A Look Back At Presidential Elections In WV Over The Last 60 Years

This is the 16th presidential election since 1960, so I looked back at the previous 15 to see how West Virginians voted and what stood out about those elections.

The presidential elections in West Virginia have not been very close over the last 60 years. The average margin of victory by the winning candidate is a whopping 16 points.  However, that number is skewed by a few lopsided outcomes.

The most one-sided was just four years ago when Donald Trump beat Hillary Clinton by 42 points, 69-27.  But there have been others. Lyndon Johnson finished 34 points ahead of Barry Goldwater in 1964 (67-33) and Richard Nixon defeated George McGovern in West Virginia by 28 points (64-36) in 1972.

The closest presidential election in the state in the last 60 years occurred in the 1980s. Jimmy Carter lost his re-election bid in 1980 to Ronald Reagan, but he carried West Virginia 50-46 (independent John Anderson got four percent).

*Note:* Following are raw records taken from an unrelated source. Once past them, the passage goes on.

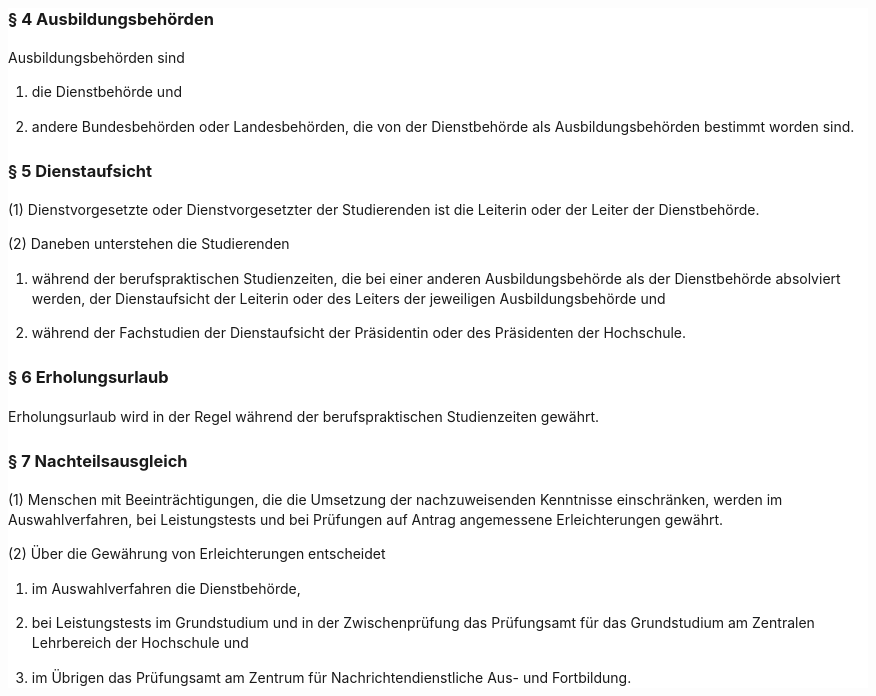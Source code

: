
### § 4 Ausbildungsbehörden

Ausbildungsbehörden sind

1.  die Dienstbehörde und


2.  andere Bundesbehörden oder Landesbehörden, die von der Dienstbehörde
    als Ausbildungsbehörden bestimmt worden sind.





### § 5 Dienstaufsicht

(1) Dienstvorgesetzte oder Dienstvorgesetzter der Studierenden ist die
Leiterin oder der Leiter der Dienstbehörde.

(2) Daneben unterstehen die Studierenden

1.  während der berufspraktischen Studienzeiten, die bei einer anderen
    Ausbildungsbehörde als der Dienstbehörde absolviert werden, der
    Dienstaufsicht der Leiterin oder des Leiters der jeweiligen
    Ausbildungsbehörde und


2.  während der Fachstudien der Dienstaufsicht der Präsidentin oder des
    Präsidenten der Hochschule.





### § 6 Erholungsurlaub

Erholungsurlaub wird in der Regel während der berufspraktischen
Studienzeiten gewährt.


### § 7 Nachteilsausgleich

(1) Menschen mit Beeinträchtigungen, die die Umsetzung der
nachzuweisenden Kenntnisse einschränken, werden im Auswahlverfahren,
bei Leistungstests und bei Prüfungen auf Antrag angemessene
Erleichterungen gewährt.

(2) Über die Gewährung von Erleichterungen entscheidet

1.  im Auswahlverfahren die Dienstbehörde,


2.  bei Leistungstests im Grundstudium und in der Zwischenprüfung das
    Prüfungsamt für das Grundstudium am Zentralen Lehrbereich der
    Hochschule und


3.  im Übrigen das Prüfungsamt am Zentrum für Nachrichtendienstliche Aus-
    und Fortbildung.


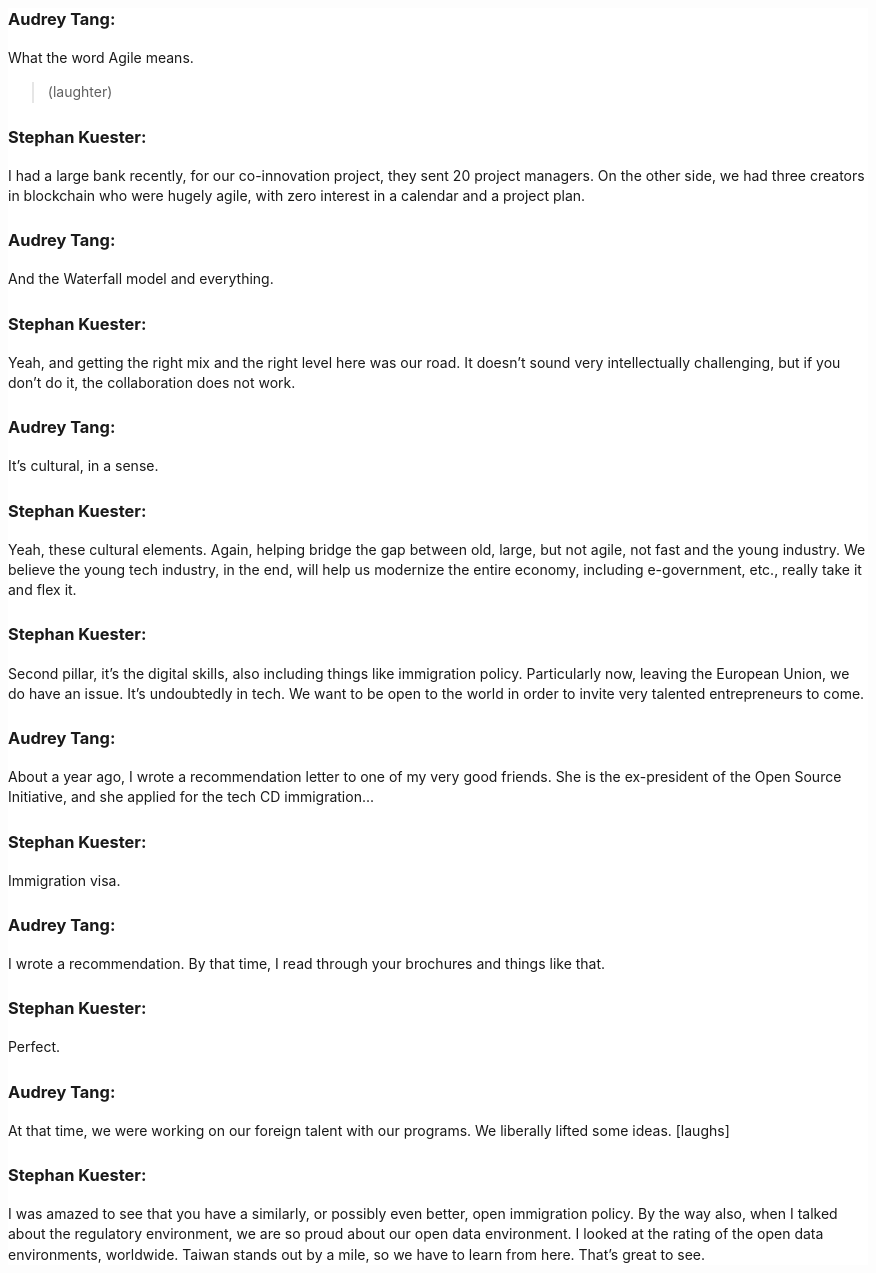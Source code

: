 ### Audrey Tang:
What the word Agile means.

> (laughter)

### Stephan Kuester:
I had a large bank recently, for our co-innovation project, they sent 20 project managers. On the other side, we had three creators in blockchain who were hugely agile, with zero interest in a calendar and a project plan.

### Audrey Tang:
And the Waterfall model and everything.

### Stephan Kuester:
Yeah, and getting the right mix and the right level here was our road. It doesn’t sound very intellectually challenging, but if you don’t do it, the collaboration does not work.

### Audrey Tang:
It’s cultural, in a sense.

### Stephan Kuester:
Yeah, these cultural elements. Again, helping bridge the gap between old, large, but not agile, not fast and the young industry. We believe the young tech industry, in the end, will help us modernize the entire economy, including e-government, etc., really take it and flex it.

### Stephan Kuester:
Second pillar, it’s the digital skills, also including things like immigration policy. Particularly now, leaving the European Union, we do have an issue. It’s undoubtedly in tech. We want to be open to the world in order to invite very talented entrepreneurs to come.

### Audrey Tang:
About a year ago, I wrote a recommendation letter to one of my very good friends. She is the ex-president of the Open Source Initiative, and she applied for the tech CD immigration...

### Stephan Kuester:
Immigration visa.

### Audrey Tang:
I wrote a recommendation. By that time, I read through your brochures and things like that.

### Stephan Kuester:
Perfect.

### Audrey Tang:
At that time, we were working on our foreign talent with our programs. We liberally lifted some ideas. \[laughs\]

### Stephan Kuester:
I was amazed to see that you have a similarly, or possibly even better, open immigration policy. By the way also, when I talked about the regulatory environment, we are so proud about our open data environment. I looked at the rating of the open data environments, worldwide. Taiwan stands out by a mile, so we have to learn from here. That’s great to see.
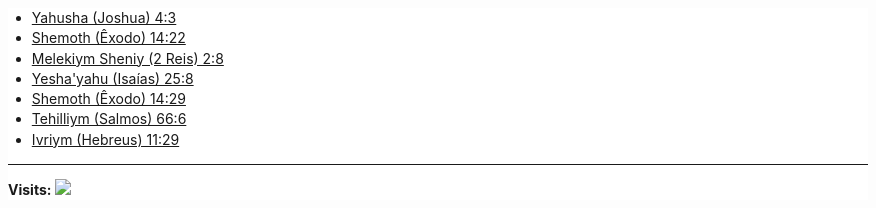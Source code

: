 - [Yahusha (Joshua) 4:3](https://bible.ozzuu.com/pt_yah/Jos/4#3)
- [Shemoth (Êxodo) 14:22](https://bible.ozzuu.com/pt_yah/Exo/14#22)
- [Melekiym Sheniy (2 Reis) 2:8](https://bible.ozzuu.com/pt_yah/2Ki/2#8)
- [Yesha'yahu (Isaías) 25:8](https://bible.ozzuu.com/pt_yah/Isa/25#8)
- [Shemoth (Êxodo) 14:29](https://bible.ozzuu.com/pt_yah/Exo/14#29)
- [Tehilliym (Salmos) 66:6](https://bible.ozzuu.com/pt_yah/Psa/66#6)
- [Ivriym (Hebreus) 11:29](https://bible.ozzuu.com/pt_yah/Heb/11#29)


---

**Visits:**
![](https://profile-counter.glitch.me/visitCounter_crossrefs9/count.svg)
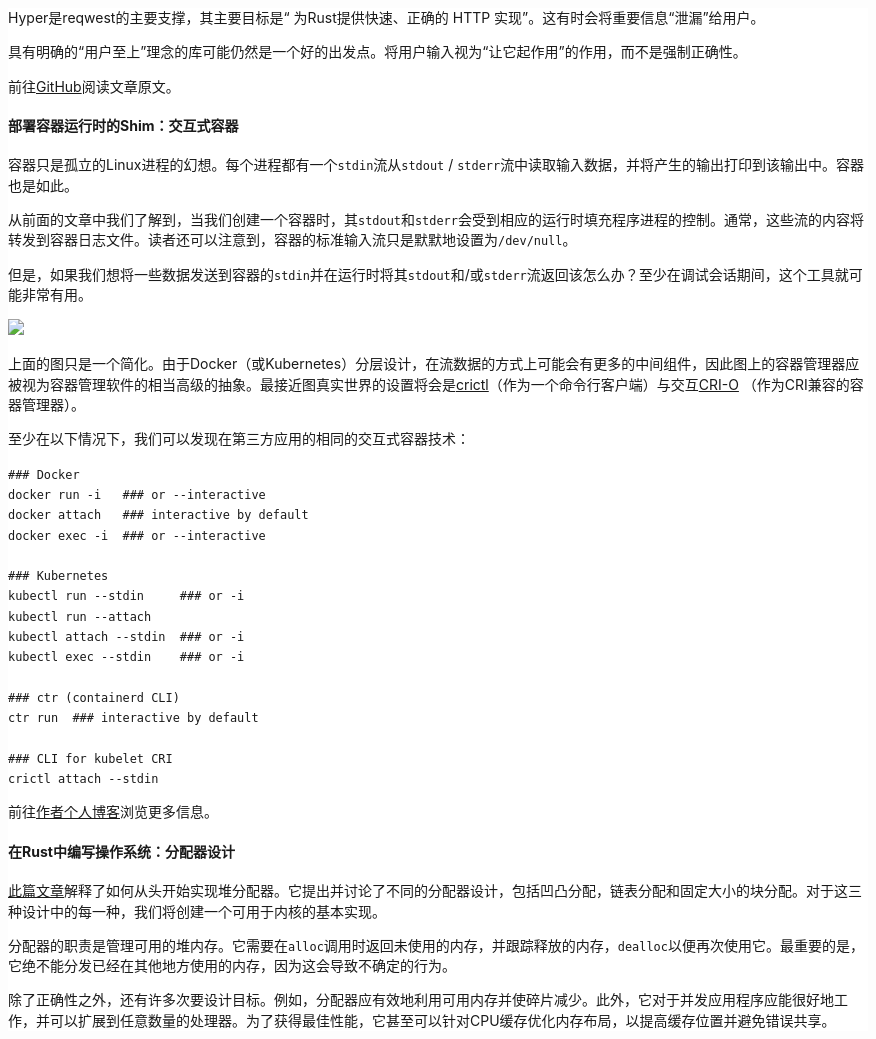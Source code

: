 Hyper是reqwest的主要支撑，其主要目标是“ 为Rust提供快速、正确的 HTTP 实现”。这有时会将重要信息“泄漏”给用户。

具有明确的“用户至上”理念的库可能仍然是一个好的出发点。将用户输入视为“让它起作用”的作用，而不是强制正确性。

前往[GitHub](https://github.com/algesten/ureq/blob/future/THOUGHTS.md "GitHub")阅读文章原文。

#### 部署容器运行时的Shim：交互式容器

容器只是孤立的Linux进程的幻想。每个进程都有一个`stdin`流从`stdout`  /  `stderr`流中读取输入数据，并将产生的输出打印到该输出中。容器也是如此。

从前面的文章中我们了解到，当我们创建一个容器时，其`stdout`和`stderr`会受到相应的运行时填充程序进程的控制。通常，这些流的内容将转发到容器日志文件。读者还可以注意到，容器的标准输入流只是默默地设置为`/dev/null`。

但是，如果我们想将一些数据发送到容器的`stdin`并在运行时将其`stdout`和/或`stderr`流返回该怎么办？至少在调试会话期间，这个工具就可能非常有用。

![](https://iximiuz.com/implementing-container-runtime-shim-3/interactive-containers-top-level-overview.png)

上面的图只是一个简化。由于Docker（或Kubernetes）分层设计，在流数据的方式上可能会有更多的中间组件，因此图上的容器管理器应被视为容器管理软件的相当高级的抽象。最接近图真实世界的设置将会是[crictl](https://github.com/kubernetes-sigs/cri-tools "crictl")（作为一个命令行客户端）与交互[CRI-O](https://github.com/cri-o/cri-o "CRI-O")  （作为CRI兼容的容器管理器）。

至少在以下情况下，我们可以发现在第三方应用的相同的交互式容器技术：

```
### Docker
docker run -i   ### or --interactive
docker attach   ### interactive by default
docker exec -i  ### or --interactive

### Kubernetes
kubectl run --stdin     ### or -i
kubectl run --attach
kubectl attach --stdin  ### or -i
kubectl exec --stdin    ### or -i

### ctr (containerd CLI)
ctr run  ### interactive by default

### CLI for kubelet CRI
crictl attach --stdin

```

前往[作者个人博客](https://iximiuz.com/en/posts/implementing-container-runtime-shim-3/?utm_medium=reddit&utm_source=r_rust "博客")浏览更多信息。

#### 在Rust中编写操作系统：分配器设计

[此篇文章](https://os.phil-opp.com/allocator-designs/ "此篇文章")解释了如何从头开始实现堆分配器。它提出并讨论了不同的分配器设计，包括凹凸分配，链表分配和固定大小的块分配。对于这三种设计中的每一种，我们将创建一个可用于内核的基本实现。

分配器的职责是管理可用的堆内存。它需要在`alloc`调用时返回未使用的内存，并跟踪释放的内存，`dealloc`以便再次使用它。最重要的是，它绝不能分发已经在其他地方使用的内存，因为这会导致不确定的行为。

除了正确性之外，还有许多次要设计目标。例如，分配器应有效地利用可用内存并使碎片减少。此外，它对于并发应用程序应能很好地工作，并可以扩展到任意数量的处理器。为了获得最佳性能，它甚至可以针对CPU缓存优化内存布局，以提高缓存位置并避免错误共享。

It was similar in 1988.  Michael Dukakis lost the national election to George H.W. Bush, but carried West Virginia 52-48.

The 1960 presidential election between John F. Kennedy and Richard Nixon was razor tight nationally.  Kennedy won by just 0.17 of a percentage point.  However, Kennedy’s campaigning in West Virginia during the primary paid off and he won here by six points, 53-47.

The 1960 election turned out the most voters in the state in the last 60 years—837,781.  Since then, the number of voters has steadily dropped, down to 713,051 in the last presidential election. However, keep in mind that the state’s population has declined steadily during that period.

Bill Clinton won two national elections and carried West Virginia twice—by 13 points over George H.W. Bush in 1992 and by 14 points over Bob Dole four years later.

The independent candidate in both of those races was Ross Perot and he has had more success in the state than any other third party candidate since 1960.  He got 16 percent of the vote in 1992 and eleven percent in the following election.

George Wallace ran an independent campaign in 1968.  Nine percent of West Virginia voters supported him while 50 percent voted for Hubert Humphrey and 41 percent for Richard Nixon.   John Anderson campaigned in West Virginia as an independent in 1980, but he received only four percent of the vote.

Clinton was the last Democrat to win West Virginia.  Since then, Democratic presidential candidates have lost ground here every election, from 46 percent for Al Gore in 2000, to 43 percent for Barack Obama in 2008, to just 36 percent for Obama the following election, and down to only 27 percent for Hillary Clinton four years ago.

West Virginia’s influence in the electoral college has waned over the last 60 years.   The state has lost three congressional seats during that time because of population decline and as a result the number of electors—which is equal to the number of members of the House of Representatives plus two U.S. Senators—has dropped from eight to five.